The theory that psychological distress is caused by a finite number of psychiatric diseases can be attributed to Emil Kraepelin, who first published his Compendium of Psychiatry in 1883. Kraepelin believed that the psychiatric patients he treated suffered from diseases analogous to any treated by a practitioner of internal medicine. (This is reminiscent of the comparison made today between psychiatric diagnoses and diabetes forwarded by the pharmaceutical industry.)  He said that different people with the same disease should have identical symptoms, identical anatomical problems and it should be due to the same cause. According to Kraepelin, all that was needed was for these diseases to be discovered in order for diagnosis and treatment in psychiatry to catch up with the rest of medicine. Since it was far beyond the knowledge of his time (or ours for that matter) to find common anatomical problems or causes, he chose to group symptoms. He believed that if he grouped symptoms ‘correctly’ the people grouped together would be sharing the same underlying disease. They would therefore have the same anatomical problems due to the same causes and respond more or less identically to treatment. He hoped that this kind of systematizing would lead to great advances in the efficacy of treatment.
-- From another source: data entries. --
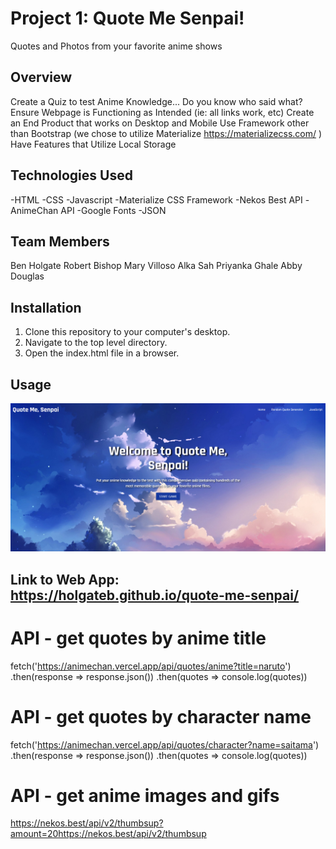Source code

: # Project 1: Quote Me Senpai!
Quotes and Photos from your favorite anime shows

## Overview
Create a Quiz to test Anime Knowledge... Do you know who said what?
Ensure Webpage is Functioning as Intended (ie: all links work, etc)
Create an End Product that works on Desktop and Mobile
Use Framework other than Bootstrap (we chose to utilize Materialize https://materializecss.com/ )
Have Features that Utilize Local Storage

## Technologies Used
-HTML
-CSS
-Javascript
-Materialize CSS Framework
-Nekos Best API
-AnimeChan API
-Google Fonts
-JSON

## Team Members
Ben Holgate
Robert Bishop
Mary Villoso
Alka Sah
Priyanka Ghale
Abby Douglas

## Installation

1. Clone this repository to your computer's desktop.
2. Navigate to the top level directory.
3. Open the index.html file in a browser.

## Usage

![Screenshot of Website](./assets/images/screenshot.png)

## Link to Web App:  https://holgateb.github.io/quote-me-senpai/


# API - get quotes by anime title

fetch('https://animechan.vercel.app/api/quotes/anime?title=naruto')
     .then(response => response.json())
     .then(quotes => console.log(quotes))

# API - get quotes by character name
fetch('https://animechan.vercel.app/api/quotes/character?name=saitama')
     .then(response => response.json())
     .then(quotes => console.log(quotes))

# API - get anime images and gifs
https://nekos.best/api/v2/thumbsup?amount=20https://nekos.best/api/v2/thumbsup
While Kraepelin’s categories have changed over time and grown from 3 to over 200, the basic idea persists to this day – that there are a finite number of psychiatric disorders/diseases people can have and if we were to somehow group symptoms ‘correctly’ we would have isolated real disorders/diseases. After over 100 years of effort, we have not gotten any better at helping people with psychological distress nor have we found any real evidence that these diseases exist. In fact, there is a large body of research that directly contradicts his theory.

For example, you would expect that if one doctor diagnosed you with Strep Throat, you would be able to go to any other doctor and get the same diagnosis – and you’d be right. The reason for this is that Strep Throat is a real disease associated with an infection of streptococcal bacteria. You either have it or you don’t and there are reliable ways to test if you do.

However, if you are experiencing severe psychological distress and one psychiatrist diagnoses you with “bipolar disorder” there is only a 50-60% chance that the next one you see would give you the same diagnosis. Why is this? Both psychiatrists would have been highly trained in diagnosis, and they would be using the same criteria to make their judgment. So if one says you have PTSD, another says bipolar and a third says brief psychotic disorder, which is the “correct diagnosis?” What do you really have?

Richard Bentall argues that the problem is Kraepelin’s main assumption – that there are a finite number of psychiatric disorders – is just not true. You don’t have any of those disorders because they are not real. They were made up and there despite looking for evidence of them for over 100 years, none has been found. Instead he argues that someone who is experiencing emotional symptoms can be better understood as showing extreme expressions of normal human responses to distress.

Bentall advocates for abandoning psychiatric diagnoses altogether. He claims that psychiatry’s stubborn attempt to treat mental distress as a medical problem is what has led to its inability to improve treatment outcomes over time. Citing a large body of research, Bentall shows that symptoms from depressed mood to hallucinations can be accounted for psychologically and that doing so is not only more in line with science but more humanizing to people. Therefore he favors what he calls a ‘complaint-oriented’ approach in which each person would be assessed according to his or her unique symptomology. The focus becomes the symptoms themselves and we avoid trying to groups them into arbitrary made-up disorders. Symptoms (such as anixety) can be understood (as fear) and treated (by helping the person to feel safe), while disorders cannot because they are not real.